A Severed Head is a 1970 British comedy-drama film directed by Dick Clement, and starring Claire Bloom, Lee Remick, Richard Attenborough, and Ian Holm. It is based on the 1961 novel of the same name by Iris Murdoch.

Opening credits
The highly unique credits features accurate dolls of each cast member in turn, rotating against a black background.

Plot
The story is set in and around London.

Antonia is the pampered wife of an upper class wine merchant Martin Lynch-Gibbon. She tells her husband that she is in love with their best friend psychiatrist Palmer Anderson. Palmer and Antonia wish to deal with the situation in a civilized manner by remaining friends with Martin.
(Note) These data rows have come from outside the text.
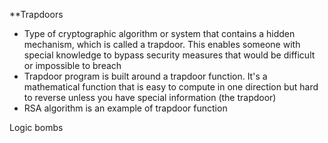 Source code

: **Trapdoors
- Type of cryptographic algorithm or system that contains a hidden mechanism, which is called a trapdoor. This enables someone with special knowledge to bypass security measures that would be difficult or impossible to breach
- Trapdoor program is built around a trapdoor function. It's a mathematical function that is easy to compute in one direction but hard to reverse unless you have special information (the trapdoor)
- RSA algorithm is an example of trapdoor function

Logic bombs  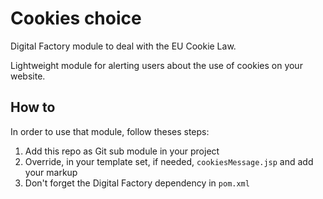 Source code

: # Cookies choice

Digital Factory module to deal with the EU Cookie Law.

Lightweight module for alerting users about the use of cookies on your website.

## How to

In order to use that module, follow theses steps:

1. Add this repo as Git sub module in your project
2. Override, in your template set, if needed, `cookiesMessage.jsp` and add your markup
3. Don't forget the Digital Factory dependency in `pom.xml` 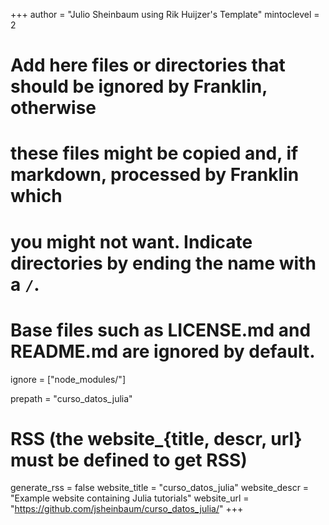 +++
author = "Julio Sheinbaum using Rik Huijzer's Template"
mintoclevel = 2

# Add here files or directories that should be ignored by Franklin, otherwise
# these files might be copied and, if markdown, processed by Franklin which
# you might not want. Indicate directories by ending the name with a `/`.
# Base files such as LICENSE.md and README.md are ignored by default.
ignore = ["node_modules/"]

prepath = "curso_datos_julia"

# RSS (the website_{title, descr, url} must be defined to get RSS)
generate_rss = false
website_title = "curso_datos_julia"
website_descr = "Example website containing Julia tutorials"
website_url   = "https://github.com/jsheinbaum/curso_datos_julia/"
+++


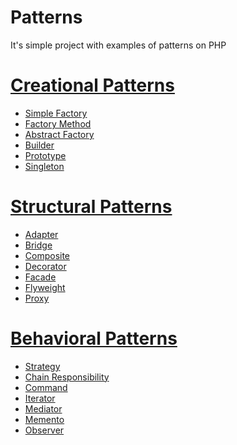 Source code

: # Patterns
It's simple project with examples of patterns on PHP


[Creational Patterns](https://github.com/TzepART/patterns/blob/master/examplesPatterns/CreationalPatterns)
====================================================================================================================
- [Simple Factory](https://github.com/TzepART/patterns/blob/master/examplesPatterns/CreationalPatterns/simpleFactory.php)
- [Factory Method](https://github.com/TzepART/patterns/blob/master/examplesPatterns/CreationalPatterns/factoryMethod.php)
- [Abstract Factory](https://github.com/TzepART/patterns/blob/master/examplesPatterns/CreationalPatterns/abstractFactory.php)
- [Builder](https://github.com/TzepART/patterns/blob/master/examplesPatterns/CreationalPatterns/builder.php)
- [Prototype](https://github.com/TzepART/patterns/blob/master/examplesPatterns/CreationalPatterns/prototype.php)
- [Singleton](https://github.com/TzepART/patterns/blob/master/examplesPatterns/CreationalPatterns/singleton.php)


[Structural Patterns](https://github.com/TzepART/patterns/blob/master/examplesPatterns/StructuralPatterns)
=========================================================================================================
- [Adapter](https://github.com/TzepART/patterns/blob/master/examplesPatterns/StructuralPatterns/adapter.php)
- [Bridge](https://github.com/TzepART/patterns/blob/master/examplesPatterns/StructuralPatterns/bridge.php)
- [Composite](https://github.com/TzepART/patterns/blob/master/examplesPatterns/StructuralPatterns/composite.php)
- [Decorator](https://github.com/TzepART/patterns/blob/master/examplesPatterns/StructuralPatterns/decorator.php)
- [Facade](https://github.com/TzepART/patterns/blob/master/examplesPatterns/StructuralPatterns/facade.php)
- [Flyweight](https://github.com/TzepART/patterns/blob/master/examplesPatterns/StructuralPatterns/flyweight.php)
- [Proxy](https://github.com/TzepART/patterns/blob/master/examplesPatterns/StructuralPatterns/proxy.php)


[Behavioral Patterns](https://github.com/TzepART/patterns/blob/master/examplesPatterns/BehavioralPatterns)
=========================================================================================================
- [Strategy](https://github.com/TzepART/patterns/blob/master/examplesPatterns/BehavioralPatterns/strategy.php)
- [Chain Responsibility](https://github.com/TzepART/patterns/blob/master/examplesPatterns/BehavioralPatterns/chainResponsibility.php)
- [Command](https://github.com/TzepART/patterns/blob/master/examplesPatterns/BehavioralPatterns/command.php)
- [Iterator](https://github.com/TzepART/patterns/blob/master/examplesPatterns/BehavioralPatterns/iterator.php)
- [Mediator](https://github.com/TzepART/patterns/blob/master/examplesPatterns/BehavioralPatterns/mediator.php)
- [Memento](https://github.com/TzepART/patterns/blob/master/examplesPatterns/BehavioralPatterns/memento.php)
- [Observer](https://github.com/TzepART/patterns/blob/master/examplesPatterns/BehavioralPatterns/observer.php)
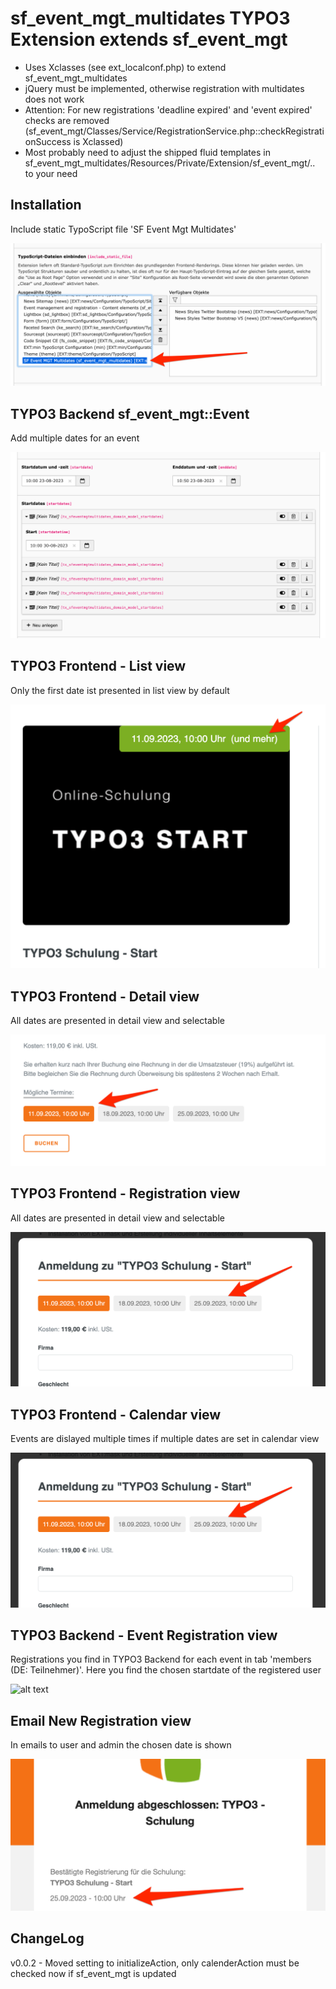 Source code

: # sf_event_mgt_multidates TYPO3 Extension extends sf_event_mgt

- Uses Xclasses (see ext_localconf.php) to extend sf_event_mgt_multidates
- jQuery must be implemented, otherwise registration with multidates does not work
- Attention: For new registrations 'deadline expired' and 'event expired' checks are removed (sf_event_mgt/Classes/Service/RegistrationService.php::checkRegistrationSuccess is Xclassed)
- Most probably need to adjust the shipped fluid templates in sf_event_mgt_multidates/Resources/Private/Extension/sf_event_mgt/.. to your need

## Installation

Include static TypoScript file 'SF Event Mgt Multidates'

![alt text](https://github.com/machwert/sf_event_mgt_multidates/blob/main/Documentation/TYPO3Backend_IncludeTypoScript.png?raw=true)

## TYPO3 Backend sf_event_mgt::Event
Add multiple dates for an event

![alt text](https://github.com/machwert/sf_event_mgt_multidates/blob/main/Documentation/TYPO3Backend_multidates.png?raw=true)

## TYPO3 Frontend - List view
Only the first date ist presented in list view by default

![alt text](https://github.com/machwert/sf_event_mgt_multidates/blob/main/Documentation/TYPO3Frontend_Listview.png?raw=true)

## TYPO3 Frontend - Detail view
All dates are presented in detail view and selectable

![alt text](https://github.com/machwert/sf_event_mgt_multidates/blob/main/Documentation/TYPO3Frontend_Detailview.png?raw=true)

## TYPO3 Frontend - Registration view
All dates are presented in detail view and selectable

![alt text](https://github.com/machwert/sf_event_mgt_multidates/blob/main/Documentation/TYPO3Frontend_Registrationview.png?raw=true)

## TYPO3 Frontend - Calendar view
Events are dislayed multiple times if multiple dates are set in calendar view

![alt text](https://github.com/machwert/sf_event_mgt_multidates/blob/main/Documentation/TYPO3Frontend_Registrationview.png?raw=true)

## TYPO3 Backend - Event Registration view
Registrations you find in TYPO3 Backend for each event in tab 'members (DE: Teilnehmer)'.
Here you find the chosen startdate of the registered user

![alt text](https://github.com/machwert/sf_event_mgt_multidates/blob/main/Documentation/TYPO3Backend_EventRegistrationview?raw=true)

## Email New Registration view
In emails to user and admin the chosen date is shown

![alt text](https://github.com/machwert/sf_event_mgt_multidates/blob/main/Documentation/Email_NewRegistration.png?raw=true)

## ChangeLog
v0.0.2 - Moved setting to initializeAction, only calenderAction must be checked now if sf_event_mgt is updated

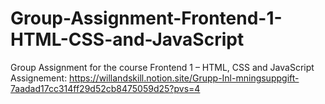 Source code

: # Group-Assignment-Frontend-1-HTML-CSS-and-JavaScript
Group Assignment for the course Frontend 1 – HTML, CSS and JavaScript
Assignement: https://willandskill.notion.site/Grupp-Inl-mningsuppgift-7aadad17cc314ff29d52cb8475059d25?pvs=4

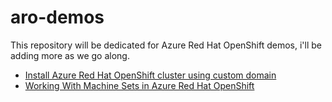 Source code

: # aro-demos
This repository will be dedicated for Azure Red Hat OpenShift demos, i'll be adding more as we go along.

- [Install Azure Red Hat OpenShift cluster using custom domain](aro_custom_domain.md)
- [Working With Machine Sets in Azure Red Hat OpenShift](machinesets/README.md)


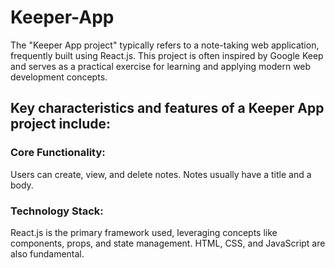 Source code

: # Keeper-App
The "Keeper App project" typically refers to a note-taking web application, frequently built using React.js. This project is often inspired by Google Keep and serves as a practical exercise for learning and applying modern web development concepts.
## Key characteristics and features of a Keeper App project include:
### Core Functionality:
Users can create, view, and delete notes. Notes usually have a title and a body.
### Technology Stack:
React.js is the primary framework used, leveraging concepts like components, props, and state management. HTML, CSS, and JavaScript are also fundamental.
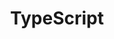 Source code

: ---
layout: tag-blog
title: TypeScript
slug: typescript
category: devlog
menu: false
order: 6
header-img: '/img/logo/typescript-logo.png'
---
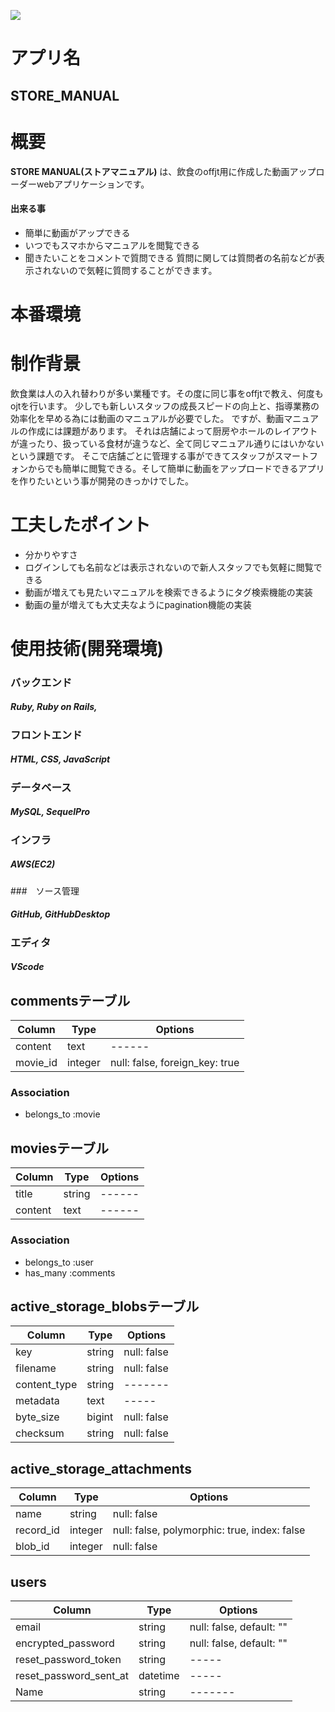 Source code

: ![](https://i.gyazo.com/ed15b11f4198c80525af1992ad74d8c0.png)

# アプリ名
## STORE_MANUAL 

# 概要

**STORE MANUAL(ストアマニュアル)** は、飲食のoffjt用に作成した動画アップローダーwebアプリケーションです。
#### 出来る事
- 簡単に動画がアップできる
- いつでもスマホからマニュアルを閲覧できる
- 聞きたいことをコメントで質問できる
質問に関しては質問者の名前などが表示されないので気軽に質問することができます。

# 本番環境

# 制作背景

飲食業は人の入れ替わりが多い業種です。その度に同じ事をoffjtで教え、何度もojtを行います。
少しでも新しいスタッフの成長スピードの向上と、指導業務の効率化を早める為には動画のマニュアルが必要でした。
ですが、動画マニュアルの作成には課題があります。
それは店舗によって厨房やホールのレイアウトが違ったり、扱っている食材が違うなど、全て同じマニュアル通りにはいかないという課題です。
そこで店舗ごとに管理する事ができてスタッフがスマートフォンからでも簡単に閲覧できる。そして簡単に動画をアップロードできるアプリを作りたいという事が開発のきっかけでした。

# 工夫したポイント
- 分かりやすさ
- ログインしても名前などは表示されないので新人スタッフでも気軽に閲覧できる
- 動画が増えても見たいマニュアルを検索できるようにタグ検索機能の実装
- 動画の量が増えても大丈夫なようにpagination機能の実装

# 使用技術(開発環境)
### バックエンド
##### Ruby, Ruby on Rails, 

### フロントエンド
##### HTML, CSS, JavaScript

### データベース
##### MySQL, SequelPro

### インフラ
##### AWS(EC2)

###　ソース管理
##### GitHub, GitHubDesktop

### エディタ
##### VScode

## commentsテーブル
|Column|Type|Options|
|------|----|-------|
|content|text|------|
|movie_id|integer|null: false, foreign_key: true|
### Association
- belongs_to :movie

## moviesテーブル
|Column|Type|Options|
|------|----|-------|
|title|string|------|
|content|text|------|
### Association
- belongs_to :user
- has_many :comments

## active_storage_blobsテーブル
|Column|Type|Options|
|------|----|-------|
|key|string|null: false|
|filename|string|null: false|
|content_type|string|-------|
|metadata|text|-----|
|byte_size|bigint|null: false|
|checksum|string|null: false|

## active_storage_attachments
|Column|Type|Options|
|------|----|-------|
|name|string|null: false|
|record_id|integer|null: false, polymorphic: true, index: false|
|blob_id|integer|null: false|

## users
|Column|Type|Options|
|------|----|-------|
|email|string|null: false, default: ""|
|encrypted_password|string|null: false, default: ""|
|reset_password_token|string|-----|
|reset_password_sent_at|datetime|-----|
|Name|string|-------|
Meanwhile, Martin tries to keep his mistress, Georgie Hands, a secret.

Palmer's sister Honor Klein is met at a railway station by Martin instead of Palmer. Honor, who once taught Georgie at Oxford University, tells Palmer and Antonia about the affair between her former student and Martin. Honor then introduces Georgie to Martin's womanizing brother Alexander. This is just the start of the various liaisons.

Martin visits his sculptor brother Alexander who lives in a large suburban villa.

Georgie works with historic looms in the Royal College of Art in a room overlooking the Albert Memorial.

Martin, Antonia, Palmer and Georgie go for a posh meal together. Georgie can't stand the arrangement and runs off. Martin goes home, and Honor is at the dinner table eating fruit. She has an unsheathed samurai sword. She demonstrates her skill with the sword.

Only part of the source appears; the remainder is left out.